Pictures paired with source code:
* * * * * * *

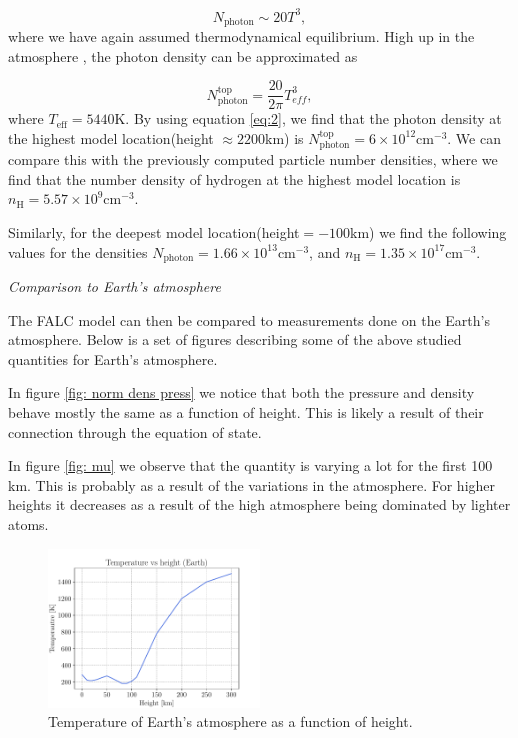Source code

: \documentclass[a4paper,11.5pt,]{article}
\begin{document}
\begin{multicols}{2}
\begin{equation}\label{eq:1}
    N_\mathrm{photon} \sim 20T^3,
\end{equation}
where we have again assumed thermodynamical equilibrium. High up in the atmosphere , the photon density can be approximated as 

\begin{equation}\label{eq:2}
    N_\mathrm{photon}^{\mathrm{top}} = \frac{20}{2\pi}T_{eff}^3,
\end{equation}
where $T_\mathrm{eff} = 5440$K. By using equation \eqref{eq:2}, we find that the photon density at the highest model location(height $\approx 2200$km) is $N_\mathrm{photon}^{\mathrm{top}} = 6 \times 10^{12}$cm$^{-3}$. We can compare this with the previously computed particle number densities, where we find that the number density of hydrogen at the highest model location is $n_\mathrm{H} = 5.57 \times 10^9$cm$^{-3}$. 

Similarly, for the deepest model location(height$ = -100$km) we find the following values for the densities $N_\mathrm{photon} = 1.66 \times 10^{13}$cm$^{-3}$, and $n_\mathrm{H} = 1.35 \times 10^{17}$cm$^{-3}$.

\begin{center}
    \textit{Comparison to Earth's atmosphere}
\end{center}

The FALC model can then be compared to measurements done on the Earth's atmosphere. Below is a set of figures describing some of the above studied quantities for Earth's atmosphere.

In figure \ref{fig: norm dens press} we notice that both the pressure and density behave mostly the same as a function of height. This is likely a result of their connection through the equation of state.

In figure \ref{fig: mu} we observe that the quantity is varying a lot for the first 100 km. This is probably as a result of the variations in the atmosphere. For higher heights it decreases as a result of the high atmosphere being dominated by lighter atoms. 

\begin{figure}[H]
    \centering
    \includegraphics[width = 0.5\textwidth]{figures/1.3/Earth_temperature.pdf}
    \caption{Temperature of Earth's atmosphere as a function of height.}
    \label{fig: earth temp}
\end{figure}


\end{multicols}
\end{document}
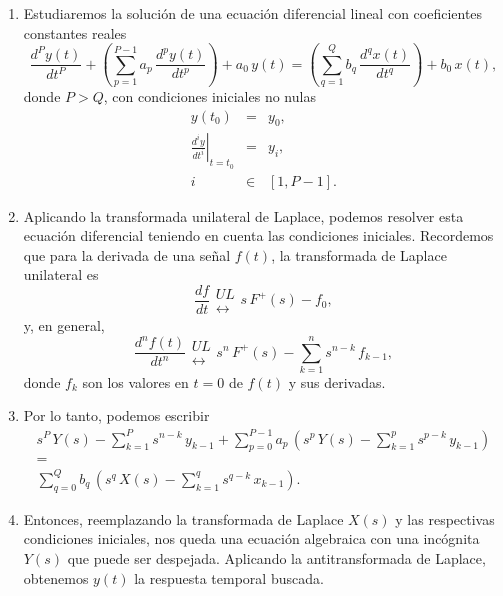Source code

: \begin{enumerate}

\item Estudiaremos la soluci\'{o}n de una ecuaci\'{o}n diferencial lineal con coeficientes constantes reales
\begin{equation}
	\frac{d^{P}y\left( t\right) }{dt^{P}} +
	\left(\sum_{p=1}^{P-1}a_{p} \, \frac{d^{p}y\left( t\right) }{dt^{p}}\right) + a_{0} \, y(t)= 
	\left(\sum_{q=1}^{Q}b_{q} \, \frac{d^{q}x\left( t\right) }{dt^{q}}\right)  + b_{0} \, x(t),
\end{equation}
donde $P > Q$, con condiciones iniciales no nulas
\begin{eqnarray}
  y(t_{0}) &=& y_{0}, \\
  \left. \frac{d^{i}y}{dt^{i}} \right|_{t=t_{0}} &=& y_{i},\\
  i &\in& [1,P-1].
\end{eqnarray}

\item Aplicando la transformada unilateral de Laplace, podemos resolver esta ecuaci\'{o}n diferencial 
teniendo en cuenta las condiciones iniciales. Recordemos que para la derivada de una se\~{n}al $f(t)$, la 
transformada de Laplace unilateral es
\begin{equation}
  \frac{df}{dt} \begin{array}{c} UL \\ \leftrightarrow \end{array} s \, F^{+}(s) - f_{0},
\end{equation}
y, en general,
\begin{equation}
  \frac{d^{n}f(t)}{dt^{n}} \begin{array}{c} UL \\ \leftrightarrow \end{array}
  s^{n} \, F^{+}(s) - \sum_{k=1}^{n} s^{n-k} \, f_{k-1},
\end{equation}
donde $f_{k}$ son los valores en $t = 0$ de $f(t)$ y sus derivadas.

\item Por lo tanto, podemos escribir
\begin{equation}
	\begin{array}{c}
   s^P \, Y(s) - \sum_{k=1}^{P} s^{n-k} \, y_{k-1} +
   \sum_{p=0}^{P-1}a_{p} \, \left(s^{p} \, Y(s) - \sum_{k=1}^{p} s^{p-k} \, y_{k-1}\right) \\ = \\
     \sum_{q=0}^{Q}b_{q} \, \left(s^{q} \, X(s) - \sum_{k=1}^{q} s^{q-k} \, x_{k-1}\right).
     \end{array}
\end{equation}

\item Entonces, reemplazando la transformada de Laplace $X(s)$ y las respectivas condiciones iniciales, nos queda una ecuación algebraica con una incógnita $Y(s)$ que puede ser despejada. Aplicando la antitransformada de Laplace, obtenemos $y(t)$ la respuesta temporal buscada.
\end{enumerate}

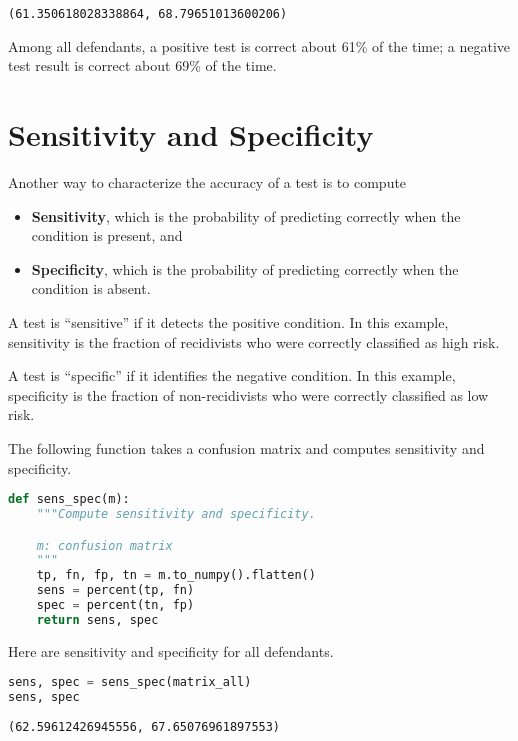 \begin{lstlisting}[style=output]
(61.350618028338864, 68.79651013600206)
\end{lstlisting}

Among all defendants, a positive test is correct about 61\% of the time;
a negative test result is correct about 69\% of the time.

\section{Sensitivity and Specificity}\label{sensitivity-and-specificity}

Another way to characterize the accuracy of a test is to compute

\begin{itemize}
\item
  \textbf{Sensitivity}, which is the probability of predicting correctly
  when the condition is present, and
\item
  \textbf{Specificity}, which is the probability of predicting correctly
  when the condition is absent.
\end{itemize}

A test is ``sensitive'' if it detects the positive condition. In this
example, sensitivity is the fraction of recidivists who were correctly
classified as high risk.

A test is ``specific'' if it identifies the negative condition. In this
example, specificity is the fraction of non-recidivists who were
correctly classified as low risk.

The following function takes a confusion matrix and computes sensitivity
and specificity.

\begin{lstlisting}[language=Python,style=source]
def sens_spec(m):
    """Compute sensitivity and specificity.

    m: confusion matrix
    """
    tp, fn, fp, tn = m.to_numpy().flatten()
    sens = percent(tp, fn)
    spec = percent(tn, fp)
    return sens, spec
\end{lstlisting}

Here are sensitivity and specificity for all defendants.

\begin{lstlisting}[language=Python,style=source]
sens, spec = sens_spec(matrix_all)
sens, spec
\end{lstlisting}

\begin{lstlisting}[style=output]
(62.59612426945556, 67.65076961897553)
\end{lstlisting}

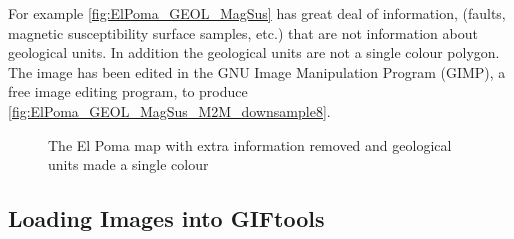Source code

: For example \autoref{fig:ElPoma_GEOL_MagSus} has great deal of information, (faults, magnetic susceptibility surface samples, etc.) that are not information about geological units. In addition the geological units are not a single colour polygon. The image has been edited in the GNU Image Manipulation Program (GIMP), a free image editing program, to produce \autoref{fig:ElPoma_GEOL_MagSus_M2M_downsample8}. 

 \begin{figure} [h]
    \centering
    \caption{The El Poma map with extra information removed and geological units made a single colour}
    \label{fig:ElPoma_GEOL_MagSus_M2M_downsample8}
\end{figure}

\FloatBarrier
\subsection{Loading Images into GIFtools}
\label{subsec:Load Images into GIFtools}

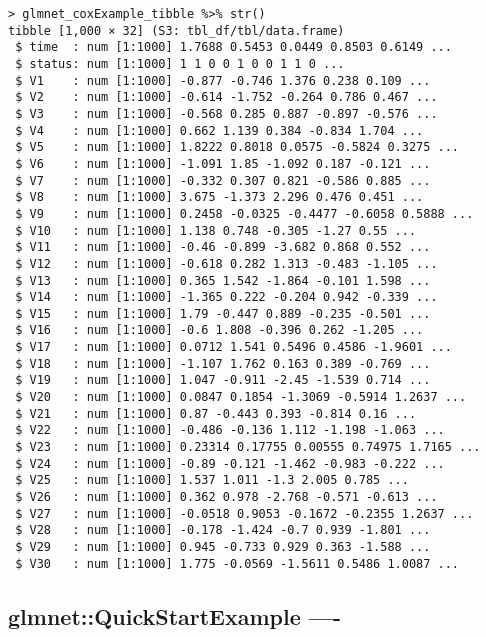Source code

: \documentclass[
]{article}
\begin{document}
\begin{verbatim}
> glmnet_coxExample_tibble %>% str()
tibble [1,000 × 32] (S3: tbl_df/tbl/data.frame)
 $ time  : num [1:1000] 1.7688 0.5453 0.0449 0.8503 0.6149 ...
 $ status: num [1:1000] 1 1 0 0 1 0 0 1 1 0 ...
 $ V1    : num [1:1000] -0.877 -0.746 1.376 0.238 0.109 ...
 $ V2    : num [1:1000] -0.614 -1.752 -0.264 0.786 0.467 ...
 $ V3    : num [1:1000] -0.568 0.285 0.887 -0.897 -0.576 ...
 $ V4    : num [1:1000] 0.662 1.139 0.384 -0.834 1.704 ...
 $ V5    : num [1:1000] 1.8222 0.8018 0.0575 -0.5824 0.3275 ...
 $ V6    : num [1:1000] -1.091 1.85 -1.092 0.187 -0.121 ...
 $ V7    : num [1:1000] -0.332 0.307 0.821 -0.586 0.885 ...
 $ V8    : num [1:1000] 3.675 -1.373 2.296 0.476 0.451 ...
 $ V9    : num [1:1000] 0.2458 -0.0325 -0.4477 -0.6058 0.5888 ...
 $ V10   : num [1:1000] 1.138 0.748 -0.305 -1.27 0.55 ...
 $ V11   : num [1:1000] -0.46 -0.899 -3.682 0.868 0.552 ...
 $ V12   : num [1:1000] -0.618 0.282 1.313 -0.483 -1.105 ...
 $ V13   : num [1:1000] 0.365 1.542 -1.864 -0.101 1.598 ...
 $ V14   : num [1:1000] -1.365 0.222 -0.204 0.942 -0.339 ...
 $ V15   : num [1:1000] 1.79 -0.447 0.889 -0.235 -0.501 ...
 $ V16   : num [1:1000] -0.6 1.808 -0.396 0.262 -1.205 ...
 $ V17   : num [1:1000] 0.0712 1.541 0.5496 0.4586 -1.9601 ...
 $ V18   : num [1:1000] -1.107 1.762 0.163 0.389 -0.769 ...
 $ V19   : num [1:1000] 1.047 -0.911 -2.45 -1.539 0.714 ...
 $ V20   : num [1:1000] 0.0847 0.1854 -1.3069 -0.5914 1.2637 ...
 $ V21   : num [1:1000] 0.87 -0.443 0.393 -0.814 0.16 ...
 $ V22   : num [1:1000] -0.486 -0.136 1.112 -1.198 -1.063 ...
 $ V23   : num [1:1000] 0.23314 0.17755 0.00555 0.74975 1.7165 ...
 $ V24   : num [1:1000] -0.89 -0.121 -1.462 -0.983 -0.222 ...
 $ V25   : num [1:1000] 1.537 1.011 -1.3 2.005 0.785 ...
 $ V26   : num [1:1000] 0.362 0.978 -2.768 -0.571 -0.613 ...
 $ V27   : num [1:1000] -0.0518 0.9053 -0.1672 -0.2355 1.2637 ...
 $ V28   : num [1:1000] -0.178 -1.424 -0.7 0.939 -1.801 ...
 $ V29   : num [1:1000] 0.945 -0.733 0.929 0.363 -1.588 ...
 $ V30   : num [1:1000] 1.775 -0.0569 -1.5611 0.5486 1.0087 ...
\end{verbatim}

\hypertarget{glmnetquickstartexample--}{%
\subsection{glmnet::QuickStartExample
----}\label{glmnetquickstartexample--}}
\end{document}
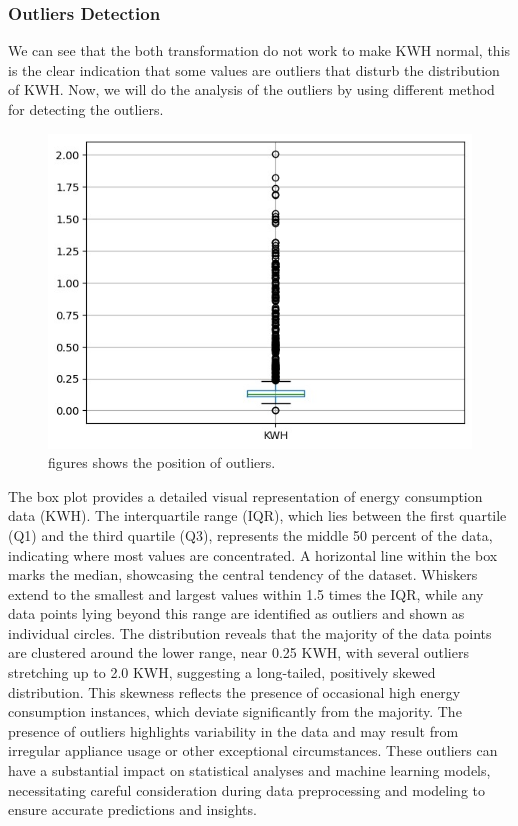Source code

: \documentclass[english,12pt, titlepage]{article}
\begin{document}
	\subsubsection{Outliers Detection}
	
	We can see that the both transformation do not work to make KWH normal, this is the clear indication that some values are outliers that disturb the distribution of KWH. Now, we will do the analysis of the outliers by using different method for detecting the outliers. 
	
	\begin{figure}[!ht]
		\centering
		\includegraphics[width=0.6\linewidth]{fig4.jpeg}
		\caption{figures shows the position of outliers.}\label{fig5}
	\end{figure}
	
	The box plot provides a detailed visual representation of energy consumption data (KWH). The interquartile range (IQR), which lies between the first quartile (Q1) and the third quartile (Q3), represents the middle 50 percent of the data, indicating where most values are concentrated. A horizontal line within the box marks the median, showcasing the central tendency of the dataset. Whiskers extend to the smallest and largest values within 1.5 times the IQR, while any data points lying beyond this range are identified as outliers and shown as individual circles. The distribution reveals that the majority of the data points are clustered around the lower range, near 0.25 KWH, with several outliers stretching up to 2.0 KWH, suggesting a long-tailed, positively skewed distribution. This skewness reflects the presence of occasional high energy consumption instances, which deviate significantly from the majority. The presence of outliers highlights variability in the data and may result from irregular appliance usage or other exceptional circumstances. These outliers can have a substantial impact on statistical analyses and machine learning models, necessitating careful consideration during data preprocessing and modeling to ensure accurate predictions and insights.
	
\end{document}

* * * * * * *

→ **EXERCISE BRIEF**
Pull every line with "podemos" from the records.

→ **ANSWER TO THIS PROBLEM**
\item Aplicando la transformada unilateral de Laplace, podemos resolver esta ecuaci\'{o}n diferencial 
\item Por lo tanto, podemos escribir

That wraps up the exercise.